Pipefitting is consistently one of the highest-paying construction trades. UA journeyman pipefitters earn $35-55+/hour plus overtime, with total compensation packages (benefits, pension, annuity) often exceeding $100/hour. Refinery turnarounds and nuclear outages can push annual earnings past $150K.
Superintendent / Business Owner$110-170K+Years 12+
vs. College
A college graduate starts at 22 with $40K+ in debt earning $45K. A pipefitter apprentice starts at 18 earning $40K+ with zero debt, full benefits, and a pension building. By 23, the journeyman pipefitter is earning $80K+ with a retirement account most 40-year-olds would envy. During turnaround or outage seasons, annual earnings can exceed $150K. The financial advantage is enormous.
The Real Talk
The Good
Among the highest-paid construction trades — journeyman rates of $35-55+/hour plus overtime
UA union benefits are world-class: health insurance, pension, annuity, and training
96% AI-era demand score — AI-designed facilities are more complex than ever, and pipefitters build them
Massive demand from infrastructure, energy, and industrial construction
Refinery turnarounds and nuclear outages offer incredible overtime earning potential
Transferable skills — pipefitters can work anywhere in the country (and internationally)
The Hard Parts
Physically demanding — heavy lifting, confined spaces, extreme heat/cold, heights
Some jobs require extended travel away from home (turnarounds, outages, remote sites)

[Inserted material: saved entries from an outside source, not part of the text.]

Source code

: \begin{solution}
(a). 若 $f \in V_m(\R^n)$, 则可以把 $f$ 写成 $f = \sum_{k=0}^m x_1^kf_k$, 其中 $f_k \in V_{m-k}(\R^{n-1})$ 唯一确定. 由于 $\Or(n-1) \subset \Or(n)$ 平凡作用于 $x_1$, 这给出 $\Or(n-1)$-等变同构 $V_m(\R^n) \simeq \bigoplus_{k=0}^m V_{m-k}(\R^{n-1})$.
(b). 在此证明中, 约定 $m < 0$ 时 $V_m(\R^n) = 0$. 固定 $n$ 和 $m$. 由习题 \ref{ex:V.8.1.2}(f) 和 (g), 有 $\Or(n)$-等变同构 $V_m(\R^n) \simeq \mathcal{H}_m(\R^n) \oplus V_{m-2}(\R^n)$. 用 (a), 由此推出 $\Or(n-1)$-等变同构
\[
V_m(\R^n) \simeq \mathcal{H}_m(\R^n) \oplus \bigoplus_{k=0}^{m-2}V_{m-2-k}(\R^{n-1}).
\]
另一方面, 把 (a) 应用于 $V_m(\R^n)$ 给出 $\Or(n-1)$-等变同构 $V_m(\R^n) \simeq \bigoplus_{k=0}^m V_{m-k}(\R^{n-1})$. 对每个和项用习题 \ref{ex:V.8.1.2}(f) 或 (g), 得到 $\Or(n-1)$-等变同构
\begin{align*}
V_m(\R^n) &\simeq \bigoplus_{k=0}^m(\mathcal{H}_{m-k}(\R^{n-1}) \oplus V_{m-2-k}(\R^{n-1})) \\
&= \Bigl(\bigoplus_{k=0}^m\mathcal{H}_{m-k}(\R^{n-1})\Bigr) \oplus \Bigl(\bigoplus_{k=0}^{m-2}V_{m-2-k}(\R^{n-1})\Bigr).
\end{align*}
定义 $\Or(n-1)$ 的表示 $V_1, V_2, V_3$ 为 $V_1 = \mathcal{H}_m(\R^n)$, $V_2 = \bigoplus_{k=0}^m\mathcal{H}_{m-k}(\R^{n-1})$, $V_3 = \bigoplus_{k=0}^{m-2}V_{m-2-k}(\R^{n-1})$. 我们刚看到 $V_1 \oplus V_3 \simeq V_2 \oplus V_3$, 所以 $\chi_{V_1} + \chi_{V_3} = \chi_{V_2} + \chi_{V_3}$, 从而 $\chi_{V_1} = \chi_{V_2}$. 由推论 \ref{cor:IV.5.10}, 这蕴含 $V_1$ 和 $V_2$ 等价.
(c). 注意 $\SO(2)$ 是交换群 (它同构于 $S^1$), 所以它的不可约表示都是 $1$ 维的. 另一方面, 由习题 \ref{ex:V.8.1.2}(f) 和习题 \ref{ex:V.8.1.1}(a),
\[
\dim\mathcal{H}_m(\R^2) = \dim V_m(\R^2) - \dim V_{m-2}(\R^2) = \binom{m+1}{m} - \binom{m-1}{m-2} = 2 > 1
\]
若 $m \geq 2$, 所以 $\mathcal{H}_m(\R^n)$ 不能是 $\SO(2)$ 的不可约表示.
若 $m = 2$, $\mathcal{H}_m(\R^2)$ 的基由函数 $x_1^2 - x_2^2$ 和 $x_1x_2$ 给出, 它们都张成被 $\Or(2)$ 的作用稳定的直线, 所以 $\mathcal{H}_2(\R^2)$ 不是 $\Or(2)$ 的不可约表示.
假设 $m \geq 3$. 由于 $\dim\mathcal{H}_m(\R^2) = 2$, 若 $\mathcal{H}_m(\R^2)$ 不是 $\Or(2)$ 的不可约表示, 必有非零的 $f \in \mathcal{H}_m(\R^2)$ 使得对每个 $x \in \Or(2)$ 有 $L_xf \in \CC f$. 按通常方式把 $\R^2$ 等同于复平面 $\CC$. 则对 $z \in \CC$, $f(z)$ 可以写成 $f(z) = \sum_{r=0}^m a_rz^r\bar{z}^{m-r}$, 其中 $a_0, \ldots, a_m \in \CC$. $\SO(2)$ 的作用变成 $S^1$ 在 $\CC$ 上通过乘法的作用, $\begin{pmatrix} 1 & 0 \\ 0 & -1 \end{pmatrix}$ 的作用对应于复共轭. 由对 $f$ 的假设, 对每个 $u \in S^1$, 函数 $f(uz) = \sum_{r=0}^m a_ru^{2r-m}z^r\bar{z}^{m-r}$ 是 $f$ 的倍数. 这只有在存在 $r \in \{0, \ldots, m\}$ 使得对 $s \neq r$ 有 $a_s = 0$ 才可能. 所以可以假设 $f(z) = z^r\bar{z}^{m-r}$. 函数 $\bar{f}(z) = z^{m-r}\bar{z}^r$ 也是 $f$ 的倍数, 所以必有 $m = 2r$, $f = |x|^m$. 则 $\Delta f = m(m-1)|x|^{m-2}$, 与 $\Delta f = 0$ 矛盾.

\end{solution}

Exposure to industrial hazards — welding fumes, chemicals, loud environments
The 5-year apprenticeship is longer than most trades (but pays well throughout)
Seasonal and project-based nature means occasional layoffs between jobs
Is It Worth It?
Pipefitting is the crown jewel of the construction trades for those who love precision work and want top-tier earnings. The UA apprenticeship is considered the gold standard of trade training, and the skills you learn — welding, blueprint reading, system layout — transfer to any industrial environment on earth. Yes, it's physically demanding and sometimes requires travel, but the pay, benefits, and job security are hard to match with any career path, college or otherwise. If you want to build the critical systems that power civilization — and get paid extremely well to do it — pipefitting is an exceptional career.
A Career Is Just One Part of Your Story
The best careers don't just pay well — they give you freedom, purpose, and time for the people and things you love. Choose a path that makes your whole life better, not just your resume.